Coordination limits the benefits of horizontal scale and creates bottlenecks. In this example, as you scale out the application and add more instances, you'll see increased lock contention. In the worst case, the front-end instances will spend most of their time waiting on locks.

"Exactly once" semantics are another frequent source of coordination. For example, an order must be processed exactly once. Two workers are listening for new orders. Worker1 picks up an order for processing. The application must ensure that Worker2 doesn't duplicate the work, but also if Worker1 crashes, the order isn't dropped.

Coordination diagram

You can use a pattern such as Scheduler Agent Supervisor to coordinate between the workers, but in this case a better approach might be to partition the work. Each worker is assigned a certain range of orders (say, by billing region). If a worker crashes, a new instance picks up where the previous instance left off, but multiple instances aren't contending.

Recommendations

Embrace eventual consistency. When data is distributed, it takes coordination to enforce strong consistency guarantees. For example, suppose an operation updates two databases. Instead of putting it into a single transaction scope, it's better if the system can accommodate eventual consistency, perhaps by using the Compensating Transaction pattern to logically roll back after a failure.

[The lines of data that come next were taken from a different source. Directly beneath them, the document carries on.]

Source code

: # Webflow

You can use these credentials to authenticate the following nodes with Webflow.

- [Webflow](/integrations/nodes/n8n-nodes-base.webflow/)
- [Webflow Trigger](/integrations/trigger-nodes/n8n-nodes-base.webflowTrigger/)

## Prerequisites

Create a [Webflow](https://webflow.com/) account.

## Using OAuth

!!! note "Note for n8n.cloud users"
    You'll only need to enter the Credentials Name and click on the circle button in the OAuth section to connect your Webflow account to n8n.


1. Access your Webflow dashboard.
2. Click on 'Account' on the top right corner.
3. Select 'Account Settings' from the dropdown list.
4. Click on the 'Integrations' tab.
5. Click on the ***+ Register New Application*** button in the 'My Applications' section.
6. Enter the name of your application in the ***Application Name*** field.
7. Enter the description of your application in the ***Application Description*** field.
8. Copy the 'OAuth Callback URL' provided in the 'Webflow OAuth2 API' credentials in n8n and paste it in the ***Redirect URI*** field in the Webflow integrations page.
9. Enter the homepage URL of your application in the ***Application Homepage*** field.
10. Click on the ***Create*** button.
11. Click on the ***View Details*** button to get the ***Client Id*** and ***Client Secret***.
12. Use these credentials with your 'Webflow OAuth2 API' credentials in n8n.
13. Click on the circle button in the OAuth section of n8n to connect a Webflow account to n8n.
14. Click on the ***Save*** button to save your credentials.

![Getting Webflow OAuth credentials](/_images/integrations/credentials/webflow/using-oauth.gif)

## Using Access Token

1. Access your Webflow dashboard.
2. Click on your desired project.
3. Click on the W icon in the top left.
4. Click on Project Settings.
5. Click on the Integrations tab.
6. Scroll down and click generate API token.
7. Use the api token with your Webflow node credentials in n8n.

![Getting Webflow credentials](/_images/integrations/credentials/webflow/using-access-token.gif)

Use domain events to synchronize state. A domain event is an event that records when something happens that has significance within the domain. Interested services can listen for the event, rather than using a global transaction to coordinate across multiple services. If this approach is used, the system must tolerate eventual consistency (see previous item).

Consider patterns such as CQRS and event sourcing. These two patterns can help to reduce contention between read workloads and write workloads.

  • The CQRS pattern separates read operations from write operations. In some implementations, the read data is physically separated from the write data.

  • In the Event Sourcing pattern, state changes are recorded as a series of events to an append-only data store. Appending an event to the stream is an atomic operation, requiring minimal locking.

These two patterns complement each other. If the write-only store in CQRS uses event sourcing, the read-only store can listen for the same events to create a readable snapshot of the current state, optimized for queries. Before adopting CQRS or event sourcing, however, be aware of the challenges of this approach.

Partition data. Avoid putting all of your data into one data schema that is shared across many application services. A microservices architecture enforces this principle by making each service responsible for its own data store. Within a single database, partitioning the data into shards can improve concurrency, because a service writing to one shard does not affect a service writing to a different shard.

Design idempotent operations. When possible, design operations to be idempotent. That way, they can be handled using at-least-once semantics. For example, you can put work items on a queue. If a worker crashes in the middle of an operation, another worker simply picks up the work item.

Use asynchronous parallel processing. If an operation requires multiple steps that are performed asynchronously (such as remote service calls), you might be able to call them in parallel, and then aggregate the results. This approach assumes that each step does not depend on the results of the previous step.

Use optimistic concurrency when possible. Pessimistic concurrency control uses database locks to prevent conflicts. This can cause poor performance and reduce availability. With optimistic concurrency control, each transaction modifies a copy or snapshot of the data. When the transaction is committed, the database engine validates the transaction and rejects any transactions that would affect database consistency.

Azure SQL Database and SQL Server support optimistic concurrency through snapshot isolation. Some Azure storage services support optimistic concurrency through the use of Etags, including Azure Cosmos DB and Azure Storage.

Consider MapReduce or other parallel, distributed algorithms. Depending on the data and type of work to be performed, you may be able to split the work into independent tasks that can be performed by multiple nodes working in parallel. See Big compute architecture style.

Use leader election for coordination. In cases where you need to coordinate operations, make sure the coordinator does not become a single point of failure in the application. Using the Leader Election pattern, one instance is the leader at any time, and acts as the coordinator. If the leader fails, a new instance is elected to be the leader.